What is it with Japanese businessmen and never-ending job titles?
Mazda’s Ichiro Hirose hands me his card. He’s the Managing Executive Officer In charge of Powertrain Development, Vehicle Development, Product Planning and Cost Innovation.
In other words he’s the guy that needs to grant assent to virtually every one of Mazda’s significant major automotive decisions. Small wonder that he feels at liberty to talk.
We’re at the Geneva Show, chatting to Mazda executives and, to be honest, it’s been a bit frustrating, none of the prior suits willing to step outside their narrowly defined wheelhouses.
Hirose is different. Different but requiring a little bit of time to tune into. I ask him how close the long-awaited SkyActiv-X compression ignition engine is to production.
He closes his eyes and his head bows. “Mmmmmmmmmmmm.” I’ve edited this for brevity.
It went on a lot longer. His translator’s eyes flick nervously. I wonder if he’s doing the intro to Elvis’ American Trilogy.
Then comes slow Japanese, each word carefully considered. Finally the translation.
“I would say almost all of the development work that needs to be done on SkyActiv-X is now complete and so we're now just preparing for the final final check before it's released.

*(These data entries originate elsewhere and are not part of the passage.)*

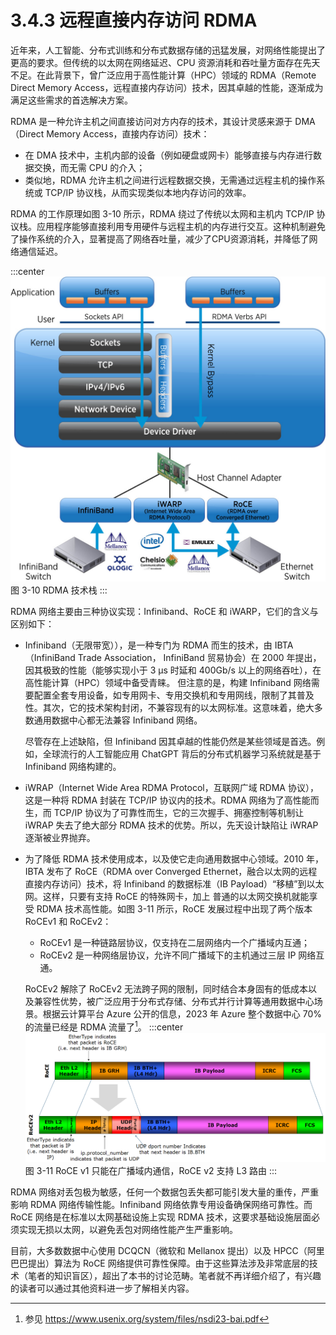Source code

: # 3.4.3 远程直接内存访问 RDMA

近年来，人工智能、分布式训练和分布式数据存储的迅猛发展，对网络性能提出了更高的要求。但传统的以太网在网络延迟、CPU 资源消耗和吞吐量方面存在先天不足。在此背景下，曾广泛应用于高性能计算（HPC）领域的 RDMA（Remote Direct Memory Access，远程直接内存访问）技术，因其卓越的性能，逐渐成为满足这些需求的首选解决方案。

RDMA 是一种允许主机之间直接访问对方内存的技术，其设计灵感来源于 DMA（Direct Memory Access，直接内存访问）技术：
- 在 DMA 技术中，主机内部的设备（例如硬盘或网卡）能够直接与内存进行数据交换，而无需 CPU 的介入；
- 类似地，RDMA 允许主机之间进行远程数据交换，无需通过远程主机的操作系统或 TCP/IP 协议栈，从而实现类似本地内存访问的效率。

RDMA 的工作原理如图 3-10 所示，RDMA 绕过了传统以太网和主机内 TCP/IP 协议栈。应用程序能够直接利用专用硬件与远程主机的内存进行交互。这种机制避免了操作系统的介入，显著提高了网络吞吐量，减少了CPU资源消耗，并降低了网络通信延迟。

:::center
  ![](../assets/RDMA.png)<br/>
  图 3-10  RDMA 技术栈
:::

RDMA 网络主要由三种协议实现：Infiniband、RoCE 和 iWARP，它们的含义与区别如下：

- Infiniband（无限带宽）），是一种专门为 RDMA 而生的技术，由 IBTA（InfiniBand Trade Association，
InfiniBand 贸易协会）在 2000 年提出，因其极致的性能（能够实现小于 3 μs 时延和 400Gb/s 以上的网络吞吐），在高性能计算（HPC）领域中备受青睐。
但注意的是，构建 Infiniband 网络需要配置全套专用设备，如专用网卡、专用交换机和专用网线，限制了其普及性。其次，它的技术架构封闭，不兼容现有的以太网标准。这意味着，绝大多数通用数据中心都无法兼容 Infiniband 网络。

	尽管存在上述缺陷，但 Infiniband 因其卓越的性能仍然是某些领域是首选。例如，全球流行的人工智能应用 ChatGPT 背后的分布式机器学习系统就是基于 Infiniband 网络构建的。

- iWRAP（Internet Wide Area RDMA Protocol，互联网广域 RDMA 协议），这是一种将 RDMA 封装在 TCP/IP 协议内的技术。RDMA 网络为了高性能而生，而 TCP/IP 协议为了可靠性而生，它的三次握手、拥塞控制等机制让 iWRAP 失去了绝大部分 RDMA 技术的优势。所以，先天设计缺陷让 iWRAP 逐渐被业界抛弃。

- 为了降低 RDMA 技术使用成本，以及使它走向通用数据中心领域。2010 年，IBTA 发布了 RoCE（RDMA over Converged Ethernet，融合以太网的远程直接内存访问）技术，将 Infiniband 的数据标准（IB Payload）“移植”到以太网。这样，只要有支持 RoCE 的特殊网卡，加上 普通的以太网交换机就能享受 RDMA 技术高性能。如图 3-11 所示，RoCE 发展过程中出现了两个版本 RoCEv1 和 RoCEv2：
	- RoCEv1 是一种链路层协议，仅支持在二层网络内一个广播域内互通；
	- RoCEv2 是一种网络层协议，允许不同广播域下的主机通过三层 IP 网络互通。

	RoCEv2 解除了 RoCEv2 无法跨子网的限制，同时结合本身固有的低成本以及兼容性优势，被广泛应用于分布式存储、分布式并行计算等通用数据中心场景。根据云计算平台 Azure 公开的信息，2023 年 Azure 整个数据中心 70% 的流量已经是 RDMA 流量了[^1]。
:::center
  ![](../assets/RoCE_Header_format.png)<br/>
  图 3-11 RoCE v1 只能在广播域内通信，RoCE v2 支持 L3 路由
:::

RDMA 网络对丢包极为敏感，任何一个数据包丢失都可能引发大量的重传，严重影响 RDMA 网络传输性能。Infiniband 网络依靠专用设备确保网络可靠性。而 RoCE 网络是在标准以太网基础设施上实现 RDMA 技术，这要求基础设施层面必须实现无损以太网，以避免丢包对网络性能产生严重影响。

目前，大多数数据中心使用 DCQCN（微软和 Mellanox 提出）以及 HPCC（阿里巴巴提出）算法为 RoCE 网络提供可靠性保障。由于这些算法涉及非常底层的技术（笔者的知识盲区），超出了本书的讨论范畴。笔者就不再详细介绍了，有兴趣的读者可以通过其他资料进一步了解相关内容。


[^1]: 参见 https://www.usenix.org/system/files/nsdi23-bai.pdf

We're making really stringent conditions so that we can be sure of this engine. It's my really, really beautiful and precious baby,” he says.
“Yes, it's met all the initial design criteria. All the targets that we had declared, we are satisfied that we have done so. Not only that, but we have also been able to achieve the targets in terms of reliability that we set ourselves, so that means it really is nearly mass-production ready as a product,” he continues. Then comes a tell.
“Previously we had said this: this is a new engine that takes the best of both worlds from the diesel and the gasoline engine. What I mean by best of both worlds is that it has the benefits of the diesel engine in terms of injection that is used to control the driving power, in that it has very good response like a diesel engine and it has the benefits of an effortless high-revving feel that you can feel in a petrol engine,” he confirms.
The thing is, the last time I spoke to Hirose (back in 2017 when a prototype Mazda3 with a SkyActiv-X was made available for us to drive in Germany), he’d said something subtly but tellingly different.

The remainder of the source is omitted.